The world record-setting flight crew of The Turtle, left to right, Commander Eugene P. Rankin, Commander Thomas D. Davies, Commander Walter S. Reid and Lieutenant Commander Ray A. Tabeling. (FAI)
The world record-setting flight crew of The Turtle, left to right, Commander Eugene P. Rankin, Commander Thomas D. Davies, Commander Walter S. Reid and Lieutenant Commander Roy H. Tabeling, at Perth, Western Australia. (FAI)

29 September–1 October 1946: The third production Lockheed P2V-1 Neptune, Bureau of Aeronautics serial number (Bu. No.) 89082, departed Perth, Western Australia, enroute to the United States, non-stop. The aircraft commander was Commander Thomas D. Davies, United States Navy. Three other pilots, Commanders Eugene P. Rankin and Walter S. Reid, and Lieutenant Commander Roy H. Tabeling, completed the crew.

The purpose of the flight was to demonstrate the long-distance capabilities of the Navy’s new bomber. A memorandum from Chief of Naval Operations, Fleet Admiral Chester A. Nimitz, to the Secretary of the Navy suggested:

“For the purpose of investigating means of extension of present patrol aircraft ranges, physiological limitations on patrol plane crew endurance and long-range navigation by pressure pattern methods, it is proposed to make a nonstop flight of a P2V-1 aircraft from Perth, Australia, to Washington, D.C., with the possibility, weather permitting, of extending the flight to Bermuda.”

Lockheed P2V-1 Neptune Bu. No. 89082, The Turtle, at Perth, Australia. (FAI)
Lockheed P2V-1 Neptune Bu. No. 89082, The Turtle, at Perth, Western Australia. (FAI)

The Lockheed Aircraft Corporation P2V Neptune was a twin-engine, long-range patrol bomber normally operated by a crew of eight. The first production variant, the P2V-1, was 75 feet, 4 inches (22.962 meters) long with a wingspan of 100 feet (30.48 meters) and overall height of 28 feet, 6 inches (8.687 meters). Empty weight was 33,720 pounds (15,295 kilograms) and gross weight was 61,153 pounds (27,739 kilograms).

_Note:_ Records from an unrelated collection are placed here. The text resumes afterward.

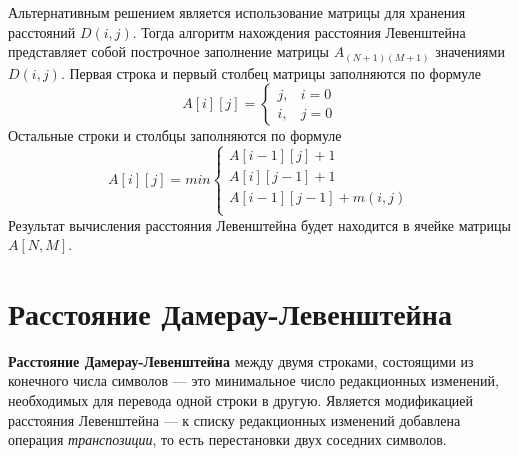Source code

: Альтернативным решением является использование матрицы для хранения расстояний $D(i, j)$.
Тогда алгоритм нахождения расстояния Левенштейна представляет собой построчное заполнение матрицы $A_{(N + 1)(M + 1)}$ значениями $D(i, j)$.
Первая строка и первый столбец матрицы заполняются по формуле
\begin{equation}
	\label{eq:fir}
	A[i][j] = \begin{cases}
		j, & i = 0\\
		i, & j = 0
	\end{cases}
\end{equation}
Остальные строки и столбцы заполняются по формуле
\begin{equation}
	\label{eq:oth}
	A[i][j] = min \begin{cases}
		A[i-1][j] + 1\\
		A[i][j-1] + 1\\
		A[i-1][j-1] + m(i, j)\\
	\end{cases}
\end{equation}
Результат вычисления расстояния Левенштейна будет находится в ячейке матрицы $A[N, M]$.
	
\section{Расстояние Дамерау-Левенштейна}

\textbf{Расстояние Дамерау-Левенштейна} \cite{damerau-levenshtein} между двумя строками, состоящими из конечного числа символов — это минимальное число редакционных изменений, необходимых для перевода одной строки в другую.
Является модификацией расстояния Левенштейна --- к списку редакционных изменений добавлена операция \textit{транспозиции}, то есть перестановки двух соседних символов.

The P2V-1 Neptune was powered by two air-cooled, supercharged, 3,347.66-cubic-inch-displacement (54.858 liter) Wright Aeronautical Corporation Cyclone 18 779C18BB1  (R-3350-8), two-row 18-cylinder radial engines (also known as the Duplex-Cyclone). These engines were rated at 2,100 horsepower at 2,400 r.p.m., at Sea Level, and 2,400 horsepower at 2,600 r.p.m for takeoff. They drove four-bladed propellers through a 0.4375:1 gear reduction. The R-3350-8 was 6 feet, 5.8 inches (1.976 meters) long, 4 feet, 6.12 inches (12.375 meters) in diameter and weighed 2,796 pounds (1,268 kilograms)

These engines gave the P2V-1 a maximum speed of 303 miles per hour (488 kilometers per hour) at 15,300 feet (4,663 meters). The service ceiling was 27,000 feet (8,230 meters) and range was 4,110 miles (6,614 kilometers).

Standard armament consisted of six .50-caliber machine guns, two torpedoes carried in the internal bomb bay, conventional bombs or up to twelve depth charges. Nuclear weapons could also be carried. Sixteen rockets could be carried under the wings.

The Turtle was modified by Lockheed to achieve the maximum possible range. All armament was deleted, including the nose gun turret. Additional fuel tanks were installed in the bomb bay, rear fuselage and the outer wings. Wing tip fuel tanks were also added. These could be jettisoned when empty to reduce weight and aerodynamic drag. Most electronic and other unnecessary equipment, such as crew oxygen, were also removed. An additional lubricating oil tank for the engines was installed in the nose gear bay.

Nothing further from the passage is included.